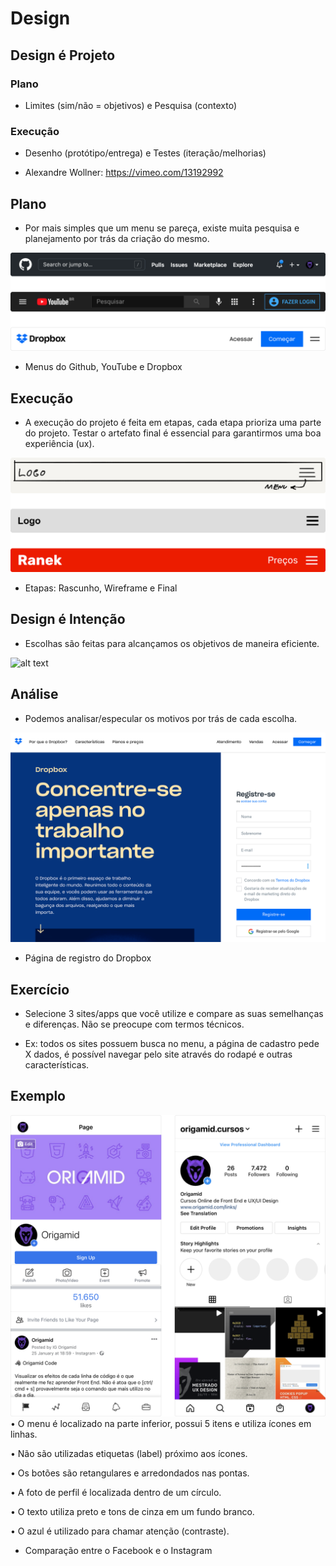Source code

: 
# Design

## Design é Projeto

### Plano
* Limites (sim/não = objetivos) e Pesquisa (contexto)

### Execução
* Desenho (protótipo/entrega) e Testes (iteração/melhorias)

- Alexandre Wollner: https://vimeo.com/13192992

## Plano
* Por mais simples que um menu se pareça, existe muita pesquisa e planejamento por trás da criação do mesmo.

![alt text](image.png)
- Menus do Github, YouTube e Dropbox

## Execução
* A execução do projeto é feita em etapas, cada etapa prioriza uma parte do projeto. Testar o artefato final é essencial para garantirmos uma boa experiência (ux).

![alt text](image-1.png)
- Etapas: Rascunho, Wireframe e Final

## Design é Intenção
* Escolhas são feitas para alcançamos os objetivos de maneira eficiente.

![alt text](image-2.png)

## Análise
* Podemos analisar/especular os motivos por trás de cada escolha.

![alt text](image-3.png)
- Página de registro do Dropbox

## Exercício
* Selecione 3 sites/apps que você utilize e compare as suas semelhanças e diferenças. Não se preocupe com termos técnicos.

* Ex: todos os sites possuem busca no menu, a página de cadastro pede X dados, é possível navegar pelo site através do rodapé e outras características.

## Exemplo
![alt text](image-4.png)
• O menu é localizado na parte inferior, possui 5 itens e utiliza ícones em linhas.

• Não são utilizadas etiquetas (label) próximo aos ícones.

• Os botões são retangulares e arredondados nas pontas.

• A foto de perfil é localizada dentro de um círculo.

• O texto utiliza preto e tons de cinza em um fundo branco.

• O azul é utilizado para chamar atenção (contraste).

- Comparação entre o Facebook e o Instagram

§ **WORK REQUEST**: All of the material above goes into the copy exactly as is; the pictures do not.

§ **EXERCISE RESPONSE**:
Source code

: 
# Design

## Design é Projeto

### Plano
* Limites (sim/não = objetivos) e Pesquisa (contexto)

### Execução
* Desenho (protótipo/entrega) e Testes (iteração/melhorias)

- Alexandre Wollner: https://vimeo.com/13192992

## Plano
* Por mais simples que um menu se pareça, existe muita pesquisa e planejamento por trás da criação do mesmo.

![alt text](image.png)
- Menus do Github, YouTube e Dropbox

## Execução
* A execução do projeto é feita em etapas, cada etapa prioriza uma parte do projeto. Testar o artefato final é essencial para garantirmos uma boa experiência (ux).

![alt text](image-1.png)
- Etapas: Rascunho, Wireframe e Final

## Design é Intenção
* Escolhas são feitas para alcançamos os objetivos de maneira eficiente.

![alt text](image-2.png)

## Análise
* Podemos analisar/especular os motivos por trás de cada escolha.

![alt text](image-3.png)
- Página de registro do Dropbox

## Exercício
* Selecione 3 sites/apps que você utilize e compare as suas semelhanças e diferenças. Não se preocupe com termos técnicos.

* Ex: todos os sites possuem busca no menu, a página de cadastro pede X dados, é possível navegar pelo site através do rodapé e outras características.

## Exemplo
![alt text](image-4.png)
• O menu é localizado na parte inferior, possui 5 itens e utiliza ícones em linhas.

• Não são utilizadas etiquetas (label) próximo aos ícones.

• Os botões são retangulares e arredondados nas pontas.

• A foto de perfil é localizada dentro de um círculo.

• O texto utiliza preto e tons de cinza em um fundo branco.

• O azul é utilizado para chamar atenção (contraste).

- Comparação entre o Facebook e o Instagram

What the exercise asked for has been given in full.